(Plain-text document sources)
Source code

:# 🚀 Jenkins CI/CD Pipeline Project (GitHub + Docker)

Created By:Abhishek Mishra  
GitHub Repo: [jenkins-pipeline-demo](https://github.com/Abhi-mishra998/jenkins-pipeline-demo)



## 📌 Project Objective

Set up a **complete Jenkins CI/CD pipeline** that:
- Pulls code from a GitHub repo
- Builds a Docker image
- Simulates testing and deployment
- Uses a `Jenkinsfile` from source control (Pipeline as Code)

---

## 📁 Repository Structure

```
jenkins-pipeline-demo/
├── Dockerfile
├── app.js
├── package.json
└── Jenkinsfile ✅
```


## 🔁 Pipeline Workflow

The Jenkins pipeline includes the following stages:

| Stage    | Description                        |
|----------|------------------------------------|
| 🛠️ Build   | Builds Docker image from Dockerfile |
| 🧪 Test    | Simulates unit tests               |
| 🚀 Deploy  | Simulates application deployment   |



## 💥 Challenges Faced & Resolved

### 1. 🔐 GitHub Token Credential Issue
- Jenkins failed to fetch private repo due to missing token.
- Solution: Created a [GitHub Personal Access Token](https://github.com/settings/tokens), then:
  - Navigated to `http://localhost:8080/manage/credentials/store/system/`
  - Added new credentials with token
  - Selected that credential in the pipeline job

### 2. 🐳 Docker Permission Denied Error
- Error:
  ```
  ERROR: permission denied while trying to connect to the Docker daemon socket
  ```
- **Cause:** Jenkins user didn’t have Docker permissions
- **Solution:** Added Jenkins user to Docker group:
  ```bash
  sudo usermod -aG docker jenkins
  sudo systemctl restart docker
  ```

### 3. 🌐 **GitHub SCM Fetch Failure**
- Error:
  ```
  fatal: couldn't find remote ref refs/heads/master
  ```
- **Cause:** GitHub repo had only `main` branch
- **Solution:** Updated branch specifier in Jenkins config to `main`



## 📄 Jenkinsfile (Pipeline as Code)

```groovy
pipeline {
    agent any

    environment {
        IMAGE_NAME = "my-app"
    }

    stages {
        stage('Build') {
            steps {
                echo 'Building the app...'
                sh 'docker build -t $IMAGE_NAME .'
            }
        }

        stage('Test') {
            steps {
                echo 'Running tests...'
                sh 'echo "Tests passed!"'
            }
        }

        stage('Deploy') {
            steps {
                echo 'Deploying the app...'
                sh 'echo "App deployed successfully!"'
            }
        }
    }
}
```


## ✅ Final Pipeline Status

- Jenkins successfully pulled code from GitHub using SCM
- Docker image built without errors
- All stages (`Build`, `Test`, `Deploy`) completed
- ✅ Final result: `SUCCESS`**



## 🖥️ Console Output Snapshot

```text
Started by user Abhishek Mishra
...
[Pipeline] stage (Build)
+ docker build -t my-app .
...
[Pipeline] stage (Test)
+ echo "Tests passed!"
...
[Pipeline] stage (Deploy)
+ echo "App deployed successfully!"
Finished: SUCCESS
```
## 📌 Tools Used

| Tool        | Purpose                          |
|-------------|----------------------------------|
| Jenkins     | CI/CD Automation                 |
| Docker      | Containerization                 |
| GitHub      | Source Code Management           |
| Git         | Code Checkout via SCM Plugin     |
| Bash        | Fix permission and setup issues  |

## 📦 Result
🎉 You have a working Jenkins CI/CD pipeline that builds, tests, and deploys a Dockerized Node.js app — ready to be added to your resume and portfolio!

Work to be completed> Take the entries above and return all of them exactly.

Exercise result>
Source code

:# 🚀 Jenkins CI/CD Pipeline Project (GitHub + Docker)

Created By:Abhishek Mishra  
GitHub Repo: [jenkins-pipeline-demo](https://github.com/Abhi-mishra998/jenkins-pipeline-demo)



## 📌 Project Objective

Set up a **complete Jenkins CI/CD pipeline** that:
- Pulls code from a GitHub repo
- Builds a Docker image
- Simulates testing and deployment
- Uses a `Jenkinsfile` from source control (Pipeline as Code)

---

## 📁 Repository Structure

```
jenkins-pipeline-demo/
├── Dockerfile
├── app.js
├── package.json
└── Jenkinsfile ✅
```


## 🔁 Pipeline Workflow

The Jenkins pipeline includes the following stages:

| Stage    | Description                        |
|----------|------------------------------------|
| 🛠️ Build   | Builds Docker image from Dockerfile |
| 🧪 Test    | Simulates unit tests               |
| 🚀 Deploy  | Simulates application deployment   |



## 💥 Challenges Faced & Resolved

### 1. 🔐 GitHub Token Credential Issue
- Jenkins failed to fetch private repo due to missing token.
- Solution: Created a [GitHub Personal Access Token](https://github.com/settings/tokens), then:
  - Navigated to `http://localhost:8080/manage/credentials/store/system/`
  - Added new credentials with token
  - Selected that credential in the pipeline job

### 2. 🐳 Docker Permission Denied Error
- Error:
  ```
  ERROR: permission denied while trying to connect to the Docker daemon socket
  ```
- **Cause:** Jenkins user didn’t have Docker permissions
- **Solution:** Added Jenkins user to Docker group:
  ```bash
  sudo usermod -aG docker jenkins
  sudo systemctl restart docker
  ```

### 3. 🌐 **GitHub SCM Fetch Failure**
- Error:
  ```
  fatal: couldn't find remote ref refs/heads/master
  ```
- **Cause:** GitHub repo had only `main` branch
- **Solution:** Updated branch specifier in Jenkins config to `main`



## 📄 Jenkinsfile (Pipeline as Code)

```groovy
pipeline {
    agent any

    environment {
        IMAGE_NAME = "my-app"
    }

    stages {
        stage('Build') {
            steps {
                echo 'Building the app...'
                sh 'docker build -t $IMAGE_NAME .'
            }
        }

        stage('Test') {
            steps {
                echo 'Running tests...'
                sh 'echo "Tests passed!"'
            }
        }

        stage('Deploy') {
            steps {
                echo 'Deploying the app...'
                sh 'echo "App deployed successfully!"'
            }
        }
    }
}
```


## ✅ Final Pipeline Status

- Jenkins successfully pulled code from GitHub using SCM
- Docker image built without errors
- All stages (`Build`, `Test`, `Deploy`) completed
- ✅ Final result: `SUCCESS`**



## 🖥️ Console Output Snapshot

```text
Started by user Abhishek Mishra
...
[Pipeline] stage (Build)
+ docker build -t my-app .
...
[Pipeline] stage (Test)
+ echo "Tests passed!"
...
[Pipeline] stage (Deploy)
+ echo "App deployed successfully!"
Finished: SUCCESS
```
## 📌 Tools Used

| Tool        | Purpose                          |
|-------------|----------------------------------|
| Jenkins     | CI/CD Automation                 |
| Docker      | Containerization                 |
| GitHub      | Source Code Management           |
| Git         | Code Checkout via SCM Plugin     |
| Bash        | Fix permission and setup issues  |

## 📦 Result
🎉 You have a working Jenkins CI/CD pipeline that builds, tests, and deploys a Dockerized Node.js app — ready to be added to your resume and portfolio!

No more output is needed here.